The reply should be a single number: the count of lines below that contain the word "reactjs".

◇ ◇ ◇

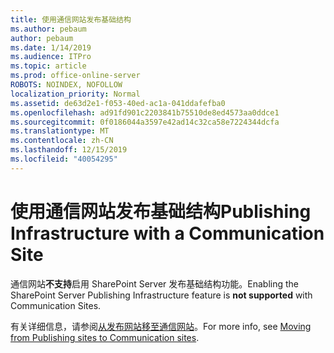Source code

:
 ```yaml
---
title: 使用通信网站发布基础结构
ms.author: pebaum
author: pebaum
ms.date: 1/14/2019
ms.audience: ITPro
ms.topic: article
ms.prod: office-online-server
ROBOTS: NOINDEX, NOFOLLOW
localization_priority: Normal
ms.assetid: de63d2e1-f053-40ed-ac1a-041ddafefba0
ms.openlocfilehash: ad91fd901c2203841b75510de8ed4573aa0ddce1
ms.sourcegitcommit: 0f0186044a3597e42ad14c32ca58e7224344dcfa
ms.translationtype: MT
ms.contentlocale: zh-CN
ms.lasthandoff: 12/15/2019
ms.locfileid: "40054295"
---
```

# <a name="publishing-infrastructure-with-a-communication-site"></a><span data-ttu-id="cfab5-102">使用通信网站发布基础结构</span><span class="sxs-lookup"><span data-stu-id="cfab5-102">Publishing Infrastructure with a Communication Site</span></span>


<span data-ttu-id="cfab5-103">通信网站**不支持**启用 SharePoint Server 发布基础结构功能。</span><span class="sxs-lookup"><span data-stu-id="cfab5-103">Enabling the SharePoint Server Publishing Infrastructure feature is **not supported** with Communication Sites.</span></span> 
  
<span data-ttu-id="cfab5-104">有关详细信息，请参阅[从发布网站移至通信网站](https://docs.microsoft.com/sharepoint/publishing-sites-classic-to-modern-experience)。</span><span class="sxs-lookup"><span data-stu-id="cfab5-104">For more info, see [Moving from Publishing sites to Communication sites](https://docs.microsoft.com/sharepoint/publishing-sites-classic-to-modern-experience).</span></span> 
  

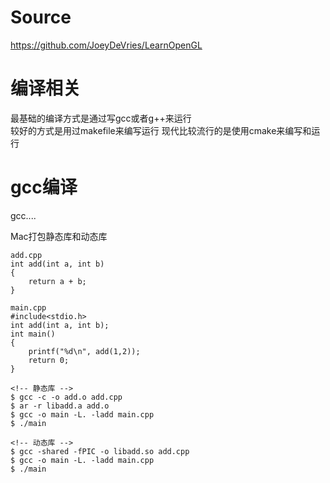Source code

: <!--
 * @Author: xiuquanxu
 * @Company: kaochong
 * @Date: 2021-06-22 14:39:16
 * @LastEditors: xiuquanxu
 * @LastEditTime: 2021-06-23 14:32:04
-->
# Source  
https://github.com/JoeyDeVries/LearnOpenGL  

# 编译相关  

最基础的编译方式是通过写gcc或者g++来运行  
较好的方式是用过makefile来编写运行
现代比较流行的是使用cmake来编写和运行  

# gcc编译  

gcc....

Mac打包静态库和动态库
```
add.cpp  
int add(int a, int b)
{
    return a + b;
}

main.cpp
#include<stdio.h>
int add(int a, int b);
int main()
{
    printf("%d\n", add(1,2));
    return 0;
}

<!-- 静态库 -->
$ gcc -c -o add.o add.cpp
$ ar -r libadd.a add.o
$ gcc -o main -L. -ladd main.cpp
$ ./main

<!-- 动态库 -->
$ gcc -shared -fPIC -o libadd.so add.cpp
$ gcc -o main -L. -ladd main.cpp
$ ./main
```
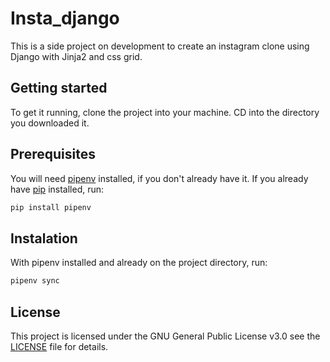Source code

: # Insta_django

This is a side project on development to create an instagram clone using Django with Jinja2 and css grid.

## Getting started

To get it running, clone the project into your machine. CD into the directory you downloaded it.

## Prerequisites

You will need [pipenv](https://github.com/pypa/pipenv) installed, if you don't already have it.
If you already have [pip](https://pip.pypa.io/en/stable/) installed, run:
```bash
pip install pipenv
```

## Instalation

With pipenv installed and already on the project directory, run:
```bash
pipenv sync
```

## License

This project is licensed under the GNU General Public License v3.0 see the [LICENSE](https://github.com/kseikyo/insta_django/blob/master/LICENSE) file for details.
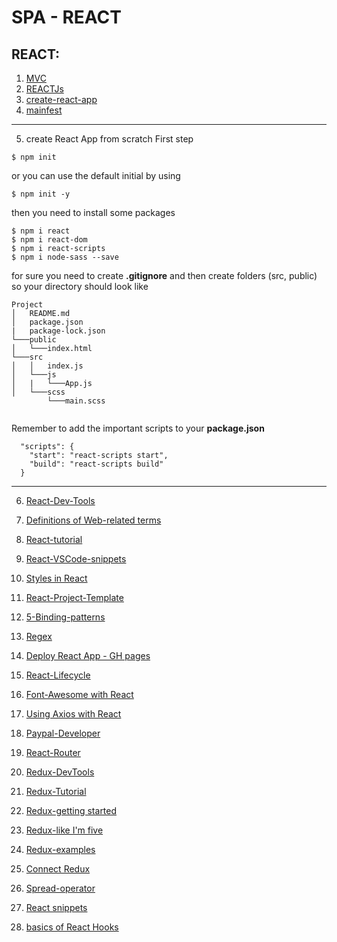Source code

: # SPA - REACT 

## REACT:

1. [MVC](https://techaffinity.com/blog/mvc-architecture-benefits-of-mvc/)
2. [REACTJs](https://reactjs.org/)
3. [create-react-app](https://create-react-app.dev/)
4. [mainfest](https://web.dev/add-manifest/)

--------------------------------------------------------------------------------
5. create React App from scratch 
First step
```
$ npm init
```
or you can use the default initial by using 
```
$ npm init -y
```
then you need to install some packages 
```
$ npm i react
$ npm i react-dom
$ npm i react-scripts
$ npm i node-sass --save
```
for sure you need to create **.gitignore** and then create folders (src, public)
so your directory should look like
```
Project
│   README.md
│   package.json
|   package-lock.json
└───public
│   └───index.html
└───src
│   │   index.js
│   └───js
│   |   └───App.js
│   └───scss
        └───main.scss
   
```
Remember to add the important scripts to your __package.json__
```
  "scripts": {
    "start": "react-scripts start",
    "build": "react-scripts build"
  }
```

-------------------------------------------------------------------------------
6. [React-Dev-Tools](https://chrome.google.com/webstore/detail/react-developer-tools/fmkadmapgofadopljbjfkapdkoienihi)

7. [Definitions of Web-related terms](https://developer.mozilla.org/en-US/docs/Glossary)

8. [React-tutorial](https://reactjs.org/tutorial/tutorial.html)

9. [React-VSCode-snippets](https://marketplace.visualstudio.com/items?itemName=dsznajder.es7-react-js-snippets)

10. [Styles in React](https://www.iamtimsmith.com/blog/how-to-use-styles-in-a-react-js-application/)

11. [React-Project-Template](https://github.com/FBw-26/react-project-temp)

12. [5-Binding-patterns](https://www.freecodecamp.org/news/react-binding-patterns-5-approaches-for-handling-this-92c651b5af56/)

13. [Regex](https://regex101.com/r/yWrgA9/2/)

14. [Deploy React App - GH pages](https://blog.usejournal.com/how-to-deploy-your-react-app-into-github-pages-b2c96292b18e)

15. [React-Lifecycle](https://levelup.gitconnected.com/componentdidmakesense-react-lifecycle-explanation-393dcb19e459)

16. [Font-Awesome with React](https://www.digitalocean.com/community/tutorials/how-to-use-font-awesome-5-with-react)

17. [Using Axios with React](https://alligator.io/react/axios-react/)

18. [Paypal-Developer](https://developer.paypal.com/docs/checkout/)

19. [React-Router](https://css-tricks.com/learning-react-router/)

20. [Redux-DevTools](https://chrome.google.com/webstore/detail/redux-devtools/lmhkpmbekcpmknklioeibfkpmmfibljd?hl=en)

21. [Redux-Tutorial](https://www.youtube.com/watch?v=qrsle5quS7A&list=PL55RiY5tL51rrC3sh8qLiYHqUV3twEYU_)

22. [Redux-getting started](https://redux.js.org/introduction/getting-started)

23. [Redux-like I'm five](https://dev.to/hemanth/explain-redux-like-im-five)

24. [Redux-examples](https://redux.js.org/introduction/examples)

25. [Connect Redux](https://react-redux.js.org/api/connect)

26. [Spread-operator](https://medium.com/coding-at-dawn/how-to-use-the-spread-operator-in-javascript-b9e4a8b06fab)

27. [React snippets](https://marketplace.visualstudio.com/items?itemName=burkeholland.simple-react-snippets) 

28. [basics of React Hooks](https://www.freecodecamp.org/news/learn-the-basics-of-react-hooks-in-10-minutes-b2898287fe5d/)
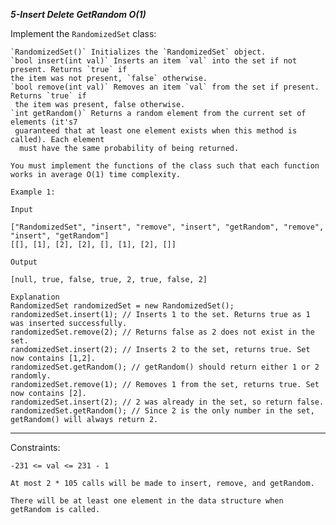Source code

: ***5-Insert Delete GetRandom O(1)***

Implement the `RandomizedSet` class:

    `RandomizedSet()` Initializes the `RandomizedSet` object.
    `bool insert(int val)` Inserts an item `val` into the set if not present. Returns `true` if
    the item was not present, `false` otherwise.
    `bool remove(int val)` Removes an item `val` from the set if present. Returns `true` if
     the item was present, false otherwise.
    `int getRandom()` Returns a random element from the current set of elements (it's7
     guaranteed that at least one element exists when this method is called). Each element
      must have the same probability of being returned.
      
`You must implement the functions of the class such that each function works in average O(1) time complexity.`

 
```
Example 1:

Input

["RandomizedSet", "insert", "remove", "insert", "getRandom", "remove", "insert", "getRandom"]
[[], [1], [2], [2], [], [1], [2], []]

Output

[null, true, false, true, 2, true, false, 2]

Explanation
RandomizedSet randomizedSet = new RandomizedSet();
randomizedSet.insert(1); // Inserts 1 to the set. Returns true as 1 was inserted successfully.
randomizedSet.remove(2); // Returns false as 2 does not exist in the set.
randomizedSet.insert(2); // Inserts 2 to the set, returns true. Set now contains [1,2].
randomizedSet.getRandom(); // getRandom() should return either 1 or 2 randomly.
randomizedSet.remove(1); // Removes 1 from the set, returns true. Set now contains [2].
randomizedSet.insert(2); // 2 was already in the set, so return false.
randomizedSet.getRandom(); // Since 2 is the only number in the set, getRandom() will always return 2.

```
 
---
Constraints:

    -231 <= val <= 231 - 1
    
    At most 2 * 105 calls will be made to insert, remove, and getRandom.
    
    There will be at least one element in the data structure when getRandom is called.



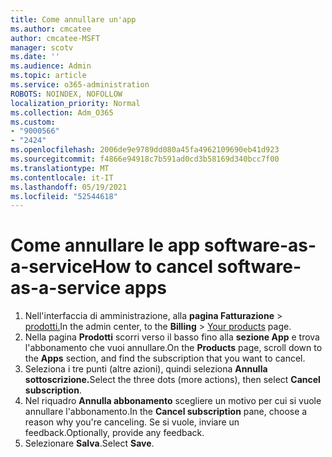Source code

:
 ```yaml
---
title: Come annullare un'app
ms.author: cmcatee
author: cmcatee-MSFT
manager: scotv
ms.date: ''
ms.audience: Admin
ms.topic: article
ms.service: o365-administration
ROBOTS: NOINDEX, NOFOLLOW
localization_priority: Normal
ms.collection: Adm_O365
ms.custom:
- "9000566"
- "2424"
ms.openlocfilehash: 2006de9e9789dd080a45fa4962109690eb41d923
ms.sourcegitcommit: f4866e94918c7b591ad0cd3b58169d340bcc7f00
ms.translationtype: MT
ms.contentlocale: it-IT
ms.lasthandoff: 05/19/2021
ms.locfileid: "52544618"
---
```

# <a name="how-to-cancel-software-as-a-service-apps"></a><span data-ttu-id="9d815-102">Come annullare le app software-as-a-service</span><span class="sxs-lookup"><span data-stu-id="9d815-102">How to cancel software-as-a-service apps</span></span>

1. <span data-ttu-id="9d815-103">Nell'interfaccia di amministrazione, alla **pagina Fatturazione**  >  [prodotti.](https://go.microsoft.com/fwlink/p/?linkid=842054)</span><span class="sxs-lookup"><span data-stu-id="9d815-103">In the admin center, to the **Billing** > [Your products](https://go.microsoft.com/fwlink/p/?linkid=842054) page.</span></span>
2. <span data-ttu-id="9d815-104">Nella pagina **Prodotti** scorri verso il basso fino alla **sezione App** e trova l'abbonamento che vuoi annullare.</span><span class="sxs-lookup"><span data-stu-id="9d815-104">On the **Products** page, scroll down to the **Apps** section, and find the subscription that you want to cancel.</span></span> 
3. <span data-ttu-id="9d815-105">Seleziona i tre punti (altre azioni), quindi seleziona **Annulla sottoscrizione.**</span><span class="sxs-lookup"><span data-stu-id="9d815-105">Select the three dots (more actions), then select **Cancel subscription**.</span></span>
4. <span data-ttu-id="9d815-106">Nel riquadro **Annulla abbonamento** scegliere un motivo per cui si vuole annullare l'abbonamento.</span><span class="sxs-lookup"><span data-stu-id="9d815-106">In the **Cancel subscription** pane, choose a reason why you're canceling.</span></span> <span data-ttu-id="9d815-107">Se si vuole, inviare un feedback.</span><span class="sxs-lookup"><span data-stu-id="9d815-107">Optionally, provide any feedback.</span></span>
5. <span data-ttu-id="9d815-108">Selezionare **Salva**.</span><span class="sxs-lookup"><span data-stu-id="9d815-108">Select **Save**.</span></span>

◇ ◇ ◇

#### [Answer space]
2